Der Aufhänger der Geschichte, das Grandhotel, war für mich eigentlich der am wenigsten interessante Aspekt, was aber auch daran liegen kann, daß er in zu viel Drumherum unterging. Interessant waren die zeitgeschichtlichen Aspekte, auch wenn ich an manchen Stellen etwas irritiert war – so scheint der Name „Eva Braun“ den Charakteren 1937 schon ein Begriff zu sein, was ich mir eher weniger vorstellen kann. Dahingegen wird Hollywood als kleines Dorf bezeichnet, das sicher noch bekannt werden wird, dabei war Hollywood Ende der 30er bereits weltweit ein Begriff. Allgemein aber scheint der historische Hintergrund ausgezeichnet recherchiert, auch eine ausführliche Literaturliste am Ende des Buches weist darauf hin. Jean-Michels Fluchthilfe für Juden ist z.B. ein interessanter Aspekt, der mehr Raum verdient hätte als das ganze Namedropping.
Das letzte Drittel des Buches beleuchtet Jean-Michels Geschichte nach 1937, leider etwas knapp (bzw. für mich ungünstig gewichtet – hier werden wieder zu viele andere Leute hineingepackt) und berichtartig. Hier kann aber auch wieder die schöne Sprache erfreuen, ebenso wie die tiefe Melancholie und Endzeitstimmung, welche die Nazis und der Zweite Weltkrieg mit sich bringen. Das Ende berührt. Ein Epilog berichtet über weitere Schicksale der Charaktere – von denen mir einige völlig fremd geblieben sind.

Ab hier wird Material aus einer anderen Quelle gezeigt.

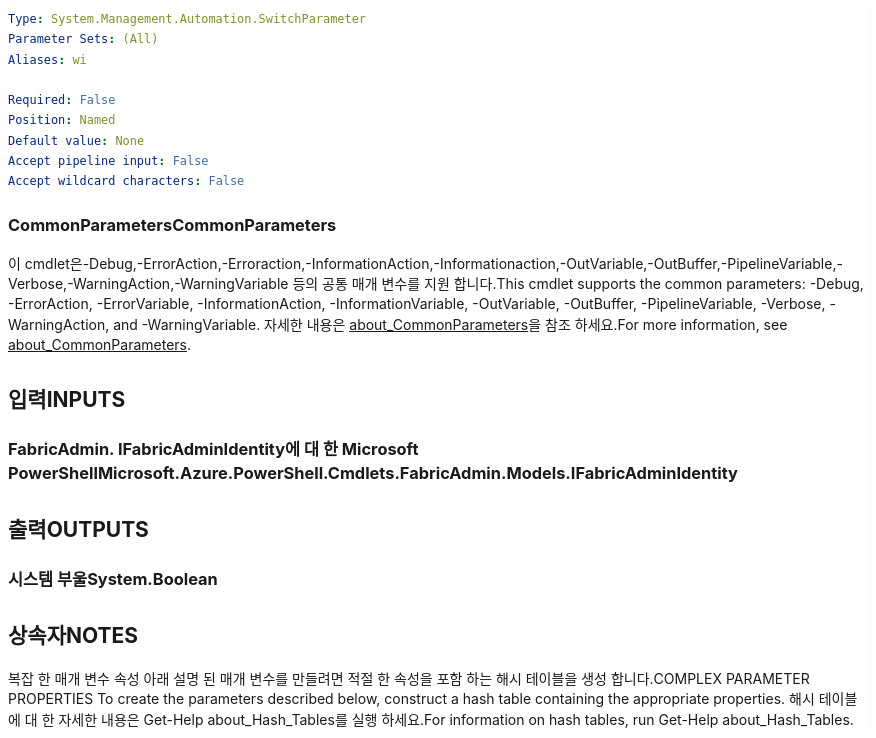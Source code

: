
 ```yaml
Type: System.Management.Automation.SwitchParameter
Parameter Sets: (All)
Aliases: wi

Required: False
Position: Named
Default value: None
Accept pipeline input: False
Accept wildcard characters: False

```

### <span data-ttu-id="aaa1b-127">CommonParameters</span><span class="sxs-lookup"><span data-stu-id="aaa1b-127">CommonParameters</span></span>
<span data-ttu-id="aaa1b-128">이 cmdlet은-Debug,-ErrorAction,-Erroraction,-InformationAction,-Informationaction,-OutVariable,-OutBuffer,-PipelineVariable,-Verbose,-WarningAction,-WarningVariable 등의 공통 매개 변수를 지원 합니다.</span><span class="sxs-lookup"><span data-stu-id="aaa1b-128">This cmdlet supports the common parameters: -Debug, -ErrorAction, -ErrorVariable, -InformationAction, -InformationVariable, -OutVariable, -OutBuffer, -PipelineVariable, -Verbose, -WarningAction, and -WarningVariable.</span></span> <span data-ttu-id="aaa1b-129">자세한 내용은 [about_CommonParameters](http://go.microsoft.com/fwlink/?LinkID=113216)을 참조 하세요.</span><span class="sxs-lookup"><span data-stu-id="aaa1b-129">For more information, see [about_CommonParameters](http://go.microsoft.com/fwlink/?LinkID=113216).</span></span>

## <span data-ttu-id="aaa1b-130">입력</span><span class="sxs-lookup"><span data-stu-id="aaa1b-130">INPUTS</span></span>

### <span data-ttu-id="aaa1b-131">FabricAdmin. IFabricAdminIdentity에 대 한 Microsoft PowerShell</span><span class="sxs-lookup"><span data-stu-id="aaa1b-131">Microsoft.Azure.PowerShell.Cmdlets.FabricAdmin.Models.IFabricAdminIdentity</span></span>

## <span data-ttu-id="aaa1b-132">출력</span><span class="sxs-lookup"><span data-stu-id="aaa1b-132">OUTPUTS</span></span>

### <span data-ttu-id="aaa1b-133">시스템 부울</span><span class="sxs-lookup"><span data-stu-id="aaa1b-133">System.Boolean</span></span>



## <span data-ttu-id="aaa1b-134">상속자</span><span class="sxs-lookup"><span data-stu-id="aaa1b-134">NOTES</span></span>

<span data-ttu-id="aaa1b-135">복잡 한 매개 변수 속성 아래 설명 된 매개 변수를 만들려면 적절 한 속성을 포함 하는 해시 테이블을 생성 합니다.</span><span class="sxs-lookup"><span data-stu-id="aaa1b-135">COMPLEX PARAMETER PROPERTIES To create the parameters described below, construct a hash table containing the appropriate properties.</span></span> <span data-ttu-id="aaa1b-136">해시 테이블에 대 한 자세한 내용은 Get-Help about_Hash_Tables를 실행 하세요.</span><span class="sxs-lookup"><span data-stu-id="aaa1b-136">For information on hash tables, run Get-Help about_Hash_Tables.</span></span>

„Flucht nach Patagonien“ war in jedem Fall ein Leseerlebnis. In herrlichem Stil habe ich hier viel erfahren, konnte in eine andere Welt eintauchen. Hätte die Autorin sich an das Prinzip „weniger ist mehr“ gehalten, dem Jean-Michel seine Innenarchitektur widmete, wäre es ein überragendes Buch geworden.